Thank you both for your help! You used the word inferencing and after googling how that works in sketch-up, I’m far more dangerous now. I’ve cut my hole just as you demonstrated Dave, thanks again. Thank you also RLGL for the references, I will definitely dive in there the next time I get stuck.
Are you making your parts into Components as you finish drawing them?
For example, the ply table top, one long apron, one short apron, and a leg… Then copy and rotate or mirror the original component to complete the table.
I was not, and as a result lots of components in my design are kind of ‘stuck together’. I just discovered the group and component features, and really wish I had used them, as I need to change some 2x6’s to 2x4’s and it’s all but impossible now the way I created it all without any separations for groups/components, but the design is coming along anyway and I’m very pleased. This software is very robust, and I’m learning every minute I’m in it.

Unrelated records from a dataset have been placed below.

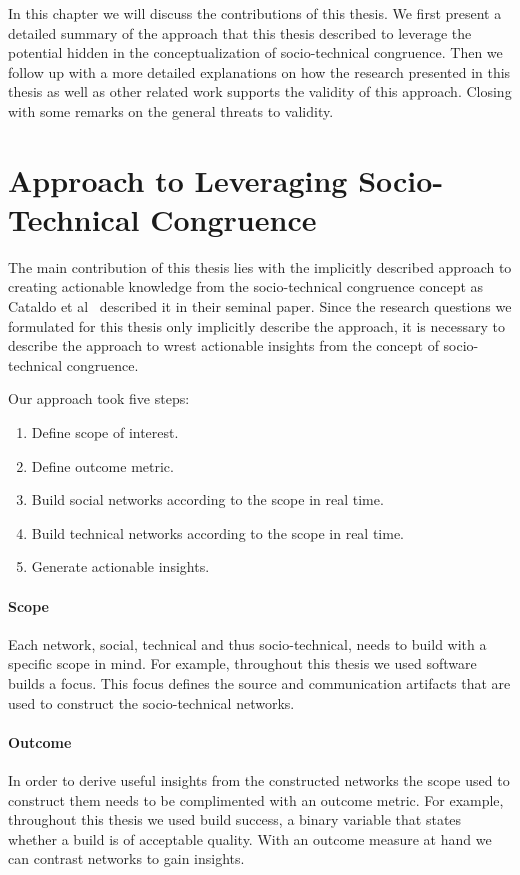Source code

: In this chapter we will discuss the contributions of this thesis.
We first present a detailed summary of the approach that this thesis described to leverage the potential hidden in the conceptualization of socio-technical congruence.
Then we follow up with a more detailed explanations on how the research presented in this thesis as well as other related work supports the validity of this approach.
Closing with some remarks on the general threats to validity.

\section{Approach to Leveraging Socio-Technical Congruence}
The main contribution of this thesis lies with the implicitly described approach to creating actionable knowledge from the socio-technical congruence concept as Cataldo et al~\cite{cataldo:cscw:2006} described it in their seminal paper.
Since the research questions we formulated for this thesis only implicitly describe the approach, it is necessary to describe the approach to wrest actionable insights from the concept of socio-technical congruence.

Our approach took five steps:
\begin{enumerate}
\item Define scope of interest.
\item Define outcome metric.
\item Build social networks according to the scope in real time.
\item Build technical networks according to the scope in real time.
\item Generate actionable insights.
\end{enumerate}

\paragraph{Scope} 
Each network, social, technical and thus socio-technical, needs to build with a specific scope in mind.
For example, throughout this thesis we used software builds a focus.
This focus defines the source and communication artifacts that are used to construct the socio-technical networks. 

\paragraph{Outcome}
In order to derive useful insights from the constructed networks the scope used to construct them needs to be complimented with an outcome metric.
For example, throughout this thesis we used build success, a binary variable that states whether a build is of acceptable quality.
With an outcome measure at hand we can contrast networks to gain insights.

Generally the best practice it to make each part you’d make in the shop as a component or group. My preference is to use only components. That makes it much easier to work with the model when you need to make edits or if you want to do things like create exploded views, detail views, or cutlists.
BTW, for identical or mirrored counterparts, you would copy the component (flip it for mirrored ones) instead of modeling each part individually.
I agree completely with @DaveR. I make every individual part of a model a component as soon as there is enough geometry to make it clear how to continue editing it. That matches actual shop practice, in which there is no such thing as portions of two different boards being in the same geometry collection (how would an edge of board b somehow share its existence with a face from board a? The boards are separate objects, so model them that way). Especially for furniture, there are almost always multiple parts that differ at most by a flip/mirror, which is one of the reasons I prefer components over groups.